┌──

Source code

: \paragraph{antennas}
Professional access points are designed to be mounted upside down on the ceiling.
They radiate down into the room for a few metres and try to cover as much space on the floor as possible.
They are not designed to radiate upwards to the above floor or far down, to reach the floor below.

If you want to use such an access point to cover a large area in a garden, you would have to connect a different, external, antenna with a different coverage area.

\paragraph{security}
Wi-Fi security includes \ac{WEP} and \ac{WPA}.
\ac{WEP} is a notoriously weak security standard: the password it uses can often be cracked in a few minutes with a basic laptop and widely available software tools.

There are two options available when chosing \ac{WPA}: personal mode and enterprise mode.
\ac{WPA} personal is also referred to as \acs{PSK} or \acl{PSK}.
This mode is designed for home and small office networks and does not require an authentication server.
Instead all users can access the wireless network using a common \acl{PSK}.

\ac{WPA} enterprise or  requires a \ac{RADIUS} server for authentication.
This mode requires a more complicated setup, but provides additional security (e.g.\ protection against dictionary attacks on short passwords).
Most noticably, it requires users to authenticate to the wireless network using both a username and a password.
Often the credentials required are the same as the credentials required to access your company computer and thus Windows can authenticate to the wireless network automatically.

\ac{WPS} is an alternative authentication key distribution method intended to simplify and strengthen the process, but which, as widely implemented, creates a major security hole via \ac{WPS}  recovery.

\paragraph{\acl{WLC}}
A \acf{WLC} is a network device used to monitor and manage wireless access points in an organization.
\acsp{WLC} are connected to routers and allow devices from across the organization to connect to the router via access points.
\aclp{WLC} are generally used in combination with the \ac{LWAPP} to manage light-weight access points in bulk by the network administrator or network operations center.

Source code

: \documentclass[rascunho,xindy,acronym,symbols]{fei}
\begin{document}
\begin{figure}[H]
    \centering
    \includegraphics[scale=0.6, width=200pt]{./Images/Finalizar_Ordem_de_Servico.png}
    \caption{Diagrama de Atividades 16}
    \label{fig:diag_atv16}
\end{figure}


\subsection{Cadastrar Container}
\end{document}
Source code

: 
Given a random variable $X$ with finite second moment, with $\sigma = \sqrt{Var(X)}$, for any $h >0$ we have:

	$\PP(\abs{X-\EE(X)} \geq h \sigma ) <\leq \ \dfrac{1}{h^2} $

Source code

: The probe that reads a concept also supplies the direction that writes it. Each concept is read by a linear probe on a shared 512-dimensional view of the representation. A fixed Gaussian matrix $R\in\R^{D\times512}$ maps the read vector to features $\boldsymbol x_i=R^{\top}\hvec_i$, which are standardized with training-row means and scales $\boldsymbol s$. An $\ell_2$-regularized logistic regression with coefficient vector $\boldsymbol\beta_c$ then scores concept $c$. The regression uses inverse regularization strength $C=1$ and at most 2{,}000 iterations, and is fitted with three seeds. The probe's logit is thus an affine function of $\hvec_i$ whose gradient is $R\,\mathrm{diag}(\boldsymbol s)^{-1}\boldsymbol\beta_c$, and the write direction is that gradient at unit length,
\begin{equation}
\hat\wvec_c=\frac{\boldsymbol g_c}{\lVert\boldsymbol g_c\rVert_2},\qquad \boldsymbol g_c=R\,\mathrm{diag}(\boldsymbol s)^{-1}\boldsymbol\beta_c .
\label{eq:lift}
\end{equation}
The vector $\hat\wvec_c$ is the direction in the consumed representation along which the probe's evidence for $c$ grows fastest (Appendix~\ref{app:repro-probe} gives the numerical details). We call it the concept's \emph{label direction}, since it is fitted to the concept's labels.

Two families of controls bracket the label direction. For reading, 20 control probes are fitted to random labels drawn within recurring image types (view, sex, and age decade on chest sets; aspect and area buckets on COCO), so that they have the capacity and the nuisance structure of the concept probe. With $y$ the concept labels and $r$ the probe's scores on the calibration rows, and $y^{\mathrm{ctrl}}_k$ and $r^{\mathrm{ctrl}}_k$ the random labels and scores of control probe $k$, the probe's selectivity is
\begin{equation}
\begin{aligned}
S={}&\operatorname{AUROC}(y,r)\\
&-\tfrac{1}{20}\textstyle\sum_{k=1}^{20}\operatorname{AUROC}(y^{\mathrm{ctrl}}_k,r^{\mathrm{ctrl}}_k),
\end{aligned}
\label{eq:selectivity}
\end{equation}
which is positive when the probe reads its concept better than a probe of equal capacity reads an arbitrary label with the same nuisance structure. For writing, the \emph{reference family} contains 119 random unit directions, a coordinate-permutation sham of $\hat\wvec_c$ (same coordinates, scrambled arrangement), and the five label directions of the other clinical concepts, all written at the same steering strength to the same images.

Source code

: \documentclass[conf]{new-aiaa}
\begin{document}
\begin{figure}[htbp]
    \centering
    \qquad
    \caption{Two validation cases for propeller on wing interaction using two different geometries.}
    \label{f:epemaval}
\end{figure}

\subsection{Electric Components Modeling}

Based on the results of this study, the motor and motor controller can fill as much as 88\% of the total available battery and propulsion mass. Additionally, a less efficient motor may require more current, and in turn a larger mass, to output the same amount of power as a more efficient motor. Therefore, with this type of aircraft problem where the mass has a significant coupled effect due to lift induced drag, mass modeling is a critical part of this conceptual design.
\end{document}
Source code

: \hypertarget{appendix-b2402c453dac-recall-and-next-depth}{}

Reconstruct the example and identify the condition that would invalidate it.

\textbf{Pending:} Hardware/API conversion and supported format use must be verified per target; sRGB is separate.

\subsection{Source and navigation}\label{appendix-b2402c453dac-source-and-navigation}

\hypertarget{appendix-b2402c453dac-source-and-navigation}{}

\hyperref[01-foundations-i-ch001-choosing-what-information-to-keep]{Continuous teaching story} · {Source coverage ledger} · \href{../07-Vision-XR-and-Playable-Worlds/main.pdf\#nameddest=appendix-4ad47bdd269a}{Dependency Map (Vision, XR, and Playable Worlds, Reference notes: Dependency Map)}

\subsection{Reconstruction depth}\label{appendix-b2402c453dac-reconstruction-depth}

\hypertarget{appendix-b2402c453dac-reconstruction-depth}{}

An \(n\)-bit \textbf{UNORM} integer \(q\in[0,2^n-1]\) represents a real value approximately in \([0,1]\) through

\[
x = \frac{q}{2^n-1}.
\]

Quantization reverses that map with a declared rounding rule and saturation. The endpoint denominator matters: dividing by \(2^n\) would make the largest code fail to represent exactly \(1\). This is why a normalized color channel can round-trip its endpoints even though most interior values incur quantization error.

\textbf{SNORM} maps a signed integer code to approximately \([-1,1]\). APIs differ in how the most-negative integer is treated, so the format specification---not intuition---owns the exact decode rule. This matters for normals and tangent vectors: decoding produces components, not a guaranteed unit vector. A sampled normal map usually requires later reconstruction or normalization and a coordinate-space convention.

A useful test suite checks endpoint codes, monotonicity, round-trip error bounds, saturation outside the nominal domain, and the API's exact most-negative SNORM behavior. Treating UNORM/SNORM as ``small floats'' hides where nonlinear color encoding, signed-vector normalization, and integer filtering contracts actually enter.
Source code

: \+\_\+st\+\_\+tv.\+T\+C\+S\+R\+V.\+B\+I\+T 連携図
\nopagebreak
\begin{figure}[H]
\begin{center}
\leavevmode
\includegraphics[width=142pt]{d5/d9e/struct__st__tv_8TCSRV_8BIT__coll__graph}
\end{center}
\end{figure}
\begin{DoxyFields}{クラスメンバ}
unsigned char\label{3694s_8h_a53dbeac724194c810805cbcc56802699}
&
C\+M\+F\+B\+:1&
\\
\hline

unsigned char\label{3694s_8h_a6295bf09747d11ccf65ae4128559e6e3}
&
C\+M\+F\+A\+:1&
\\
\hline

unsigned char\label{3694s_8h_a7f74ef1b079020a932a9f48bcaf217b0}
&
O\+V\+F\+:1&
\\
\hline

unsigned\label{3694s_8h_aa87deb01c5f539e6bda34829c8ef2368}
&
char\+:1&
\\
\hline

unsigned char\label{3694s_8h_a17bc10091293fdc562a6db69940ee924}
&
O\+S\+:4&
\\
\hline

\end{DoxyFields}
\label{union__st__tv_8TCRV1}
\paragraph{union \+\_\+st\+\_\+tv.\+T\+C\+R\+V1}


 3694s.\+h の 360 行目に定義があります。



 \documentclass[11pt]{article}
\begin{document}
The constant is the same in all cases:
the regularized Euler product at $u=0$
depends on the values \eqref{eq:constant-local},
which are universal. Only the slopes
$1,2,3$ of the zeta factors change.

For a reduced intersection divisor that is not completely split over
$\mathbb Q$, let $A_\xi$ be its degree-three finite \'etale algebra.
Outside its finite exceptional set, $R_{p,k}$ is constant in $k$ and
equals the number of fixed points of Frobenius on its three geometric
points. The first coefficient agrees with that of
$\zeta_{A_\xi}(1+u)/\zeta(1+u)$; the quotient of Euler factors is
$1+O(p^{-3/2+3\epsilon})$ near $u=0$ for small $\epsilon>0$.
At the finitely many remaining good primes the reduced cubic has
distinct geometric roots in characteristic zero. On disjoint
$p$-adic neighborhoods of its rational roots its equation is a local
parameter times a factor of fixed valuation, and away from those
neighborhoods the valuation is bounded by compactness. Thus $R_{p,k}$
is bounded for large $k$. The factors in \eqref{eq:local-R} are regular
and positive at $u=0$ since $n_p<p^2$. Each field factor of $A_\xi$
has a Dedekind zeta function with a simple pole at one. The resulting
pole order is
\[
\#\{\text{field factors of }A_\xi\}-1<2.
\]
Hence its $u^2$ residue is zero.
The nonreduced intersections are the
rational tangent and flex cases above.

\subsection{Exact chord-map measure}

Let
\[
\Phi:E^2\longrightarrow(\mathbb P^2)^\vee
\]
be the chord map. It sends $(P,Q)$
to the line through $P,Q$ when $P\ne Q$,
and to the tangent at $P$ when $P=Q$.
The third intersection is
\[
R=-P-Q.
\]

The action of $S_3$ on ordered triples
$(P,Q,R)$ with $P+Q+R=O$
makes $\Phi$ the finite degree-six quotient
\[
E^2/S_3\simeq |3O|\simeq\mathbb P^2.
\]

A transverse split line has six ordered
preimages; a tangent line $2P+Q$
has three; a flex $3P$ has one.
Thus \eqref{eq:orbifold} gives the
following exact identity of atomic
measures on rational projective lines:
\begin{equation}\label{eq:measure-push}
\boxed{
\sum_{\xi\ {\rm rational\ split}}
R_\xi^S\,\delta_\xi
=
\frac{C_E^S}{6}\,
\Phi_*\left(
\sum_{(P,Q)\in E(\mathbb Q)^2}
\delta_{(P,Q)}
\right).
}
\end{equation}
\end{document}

└──

Tally, across the records, each line that contains the word "local", and answer with nothing except the count.

3